A meia-noite, quando voltamos para casa, ela ainda não voltara, e tudo o que podíamos fazer era esperar.
Cada um fez isso de um modo diferente.
Minha mãe ficou sentada, em silêncio, sem olhar para ninguém.
Papai não parava de fazer café e tomava tudo, como se não houvesse amanhã.
Steve botou e tirou do tornozelo a bolsa de água quente, e mantinha-o elevado, determinado.
Rube murmurou alguma coisa muito baixo, umas quinhentas vezes: — Eu vou matar aquele filho da mãe. Eu vou matar aquele filho da mãe. Vou pegar o Bruce Patterson. Vou matar o... Eu vou. Eu vou...
Quanto a mim, cerrei um pouco os dentes e me inclinei para a frente, apoiando o queixo na mesa. Só Rube foi para a cama.

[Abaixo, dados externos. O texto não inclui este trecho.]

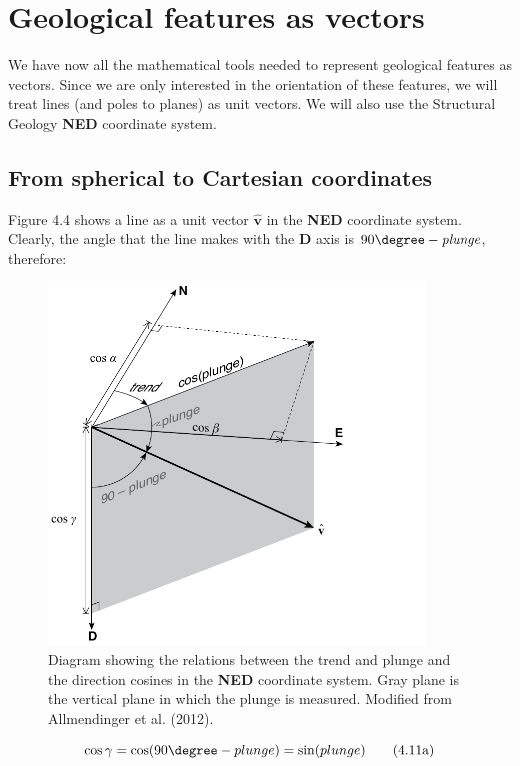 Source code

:\documentclass[a4paper , 12pt]{book}
\begin{document}
\section{Geological features as vectors}

We have now all the mathematical tools needed to represent geological features as vectors. Since we are only interested in the orientation of these features, we will treat lines (and poles to planes) as unit vectors. We will also use the Structural Geology \textbf{NED} coordinate system.

\subsection{From spherical to Cartesian coordinates}

Figure 4.4 shows a line as a unit vector $\mathbf{\hat{v}}$ in the \textbf{NED} coordinate system. Clearly, the angle that the line makes with the \textbf{D} axis is $90\degree - \textit{plunge}$, therefore:

\begin{figure}[ht]
    \centering
    \includegraphics[width=10cm]{ch4f4.pdf}
    \caption{Diagram showing the relations between the trend and plunge and the direction cosines in the \textbf{NED} coordinate system. Gray plane is the vertical plane in which the plunge is measured. Modified from Allmendinger et al. (2012).}
\end{figure}

\begin{equation}
    \cos\gamma=\cos(90\degree-plunge)=\sin(plunge) \tag{4.11a}
\end{equation}
\end{document}
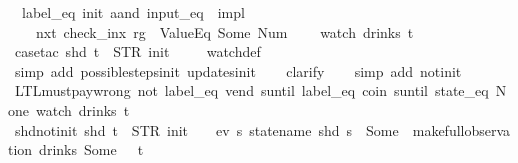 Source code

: \begin{isabellebody}
{\ \ {\isachardoublequoteopen}{\isacharparenleft}{\isacharparenleft}label_eq\ {\isacharprime}{\isacharprime}init{\isacharprime}{\isacharprime}\ aand\ input_eq\ {\isacharbrackleft}{\isacharbrackright}{\isacharparenright}\ impl\isanewline
\ \ \ \ {\isacharparenleft}nxt\ {\isacharparenleft}check_inx\ rg\ {}\ ValueEq\ {\isacharparenleft}Some\ {\isacharparenleft}Num\ {}{\isacharparenright}{\isacharparenright}{\isacharparenright}{\isacharparenright}{\isacharparenright}\isanewline
\ \ \ {\isacharparenleft}watch\ drinks\ t{\isacharparenright}{\isachardoublequoteclose}%
}%
%
\isadelimproof
\ \ %
\endisadelimproof
%
\isatagproof
{}\isamarkupfalse%
\ {\isacharparenleft}case{\isacharunderscore}tac\ {\isachardoublequoteopen}shd\ t\ {\isacharequal}\ {\isacharparenleft}STR\ {\isacharprime}{\isacharprime}init{\isacharprime}{\isacharprime}{\isacharcomma}\ {\isacharbrackleft}{\isacharbrackright}{\isacharparenright}{\isachardoublequoteclose}{\isacharparenright}\isanewline
\ \ \isamarkupfalse%
\ watch{\isacharunderscore}def\isanewline
\ \ \ \isamarkupfalse%
\ {\isacharparenleft}simp\ add{\isacharcolon}\ possible{\isacharunderscore}steps{\isacharunderscore}init\ updates{\isacharunderscore}init{\isacharparenright}\isanewline
\ \ \isamarkupfalse%
\ clarify\isanewline
\ \ \isamarkupfalse%
\ {\isacharparenleft}simp\ add{\isacharcolon}\ not{\isacharunderscore}init{\isacharparenright}%
\endisatagproof
{\isafoldproof}%
%
\isadelimproof
%
\endisadelimproof
\isanewline
\isanewline
\isanewline
{}\isamarkupfalse%
\ LTL{\isacharunderscore}must{\isacharunderscore}pay{\isacharunderscore}wrong{\isacharcolon}\ {\isachardoublequoteopen}{\isacharparenleft}{\isacharparenleft}not\ {\isacharparenleft}label_eq\ {\isacharprime}{\isacharprime}vend{\isacharprime}{\isacharprime}\ suntil\ label_eq\ {\isacharprime}{\isacharprime}coin{\isacharprime}{\isacharprime}{\isacharparenright}{\isacharparenright}\ suntil\ state_eq\ None{\isacharparenright}\ {\isacharparenleft}watch\ drinks\ t{\isacharparenright}{\isachardoublequoteclose}\isanewline
%
\isadelimproof
\ \ %
\endisadelimproof
%
\isatagproof
{}\isamarkupfalse%
%
\endisatagproof
{\isafoldproof}%
%
\isadelimproof
\isanewline
%
\endisadelimproof
\isanewline
{}\isamarkupfalse%
\ shd{\isacharunderscore}not{\isacharunderscore}init{\isacharcolon}\ {\isachardoublequoteopen}shd\ t\ {\isasymnoteq}\ {\isacharparenleft}STR\ {\isacharprime}{\isacharprime}init{\isacharprime}{\isacharprime}{\isacharcomma}\ {\isacharbrackleft}{\isacharbrackright}{\isacharparenright}\ {\isasymLongrightarrow}\ {\isasymnot}\ ev\ {\isacharparenleft}{\isasymlambda}s{\isachardot}\ statename\ {\isacharparenleft}shd\ s{\isacharparenright}\ {\isacharequal}\ Some\ {}{\isacharparenright}\ {\isacharparenleft}make{\isacharunderscore}full{\isacharunderscore}observation\ drinks\ {\isacharparenleft}Some\ {}{\isacharparenright}\ {\isacharless}{\isachargreater}\ t{\isacharparenright}{\isachardoublequoteclose}\isanewline

\end{isabellebody}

O restante de nós ficou.
Nenhum sinal? — perguntou mamãe ao acordar a uma da manhã.
Não. — Meu pai balançou a cabeça, e, pouco depois, todos dormíamos sob o globo de luz branca e incômoda da cozinha.
Mais tarde, um sonho estava se aproximando.
Cam? — Cam? Me sacudiram para eu acordar. Dei um pulo.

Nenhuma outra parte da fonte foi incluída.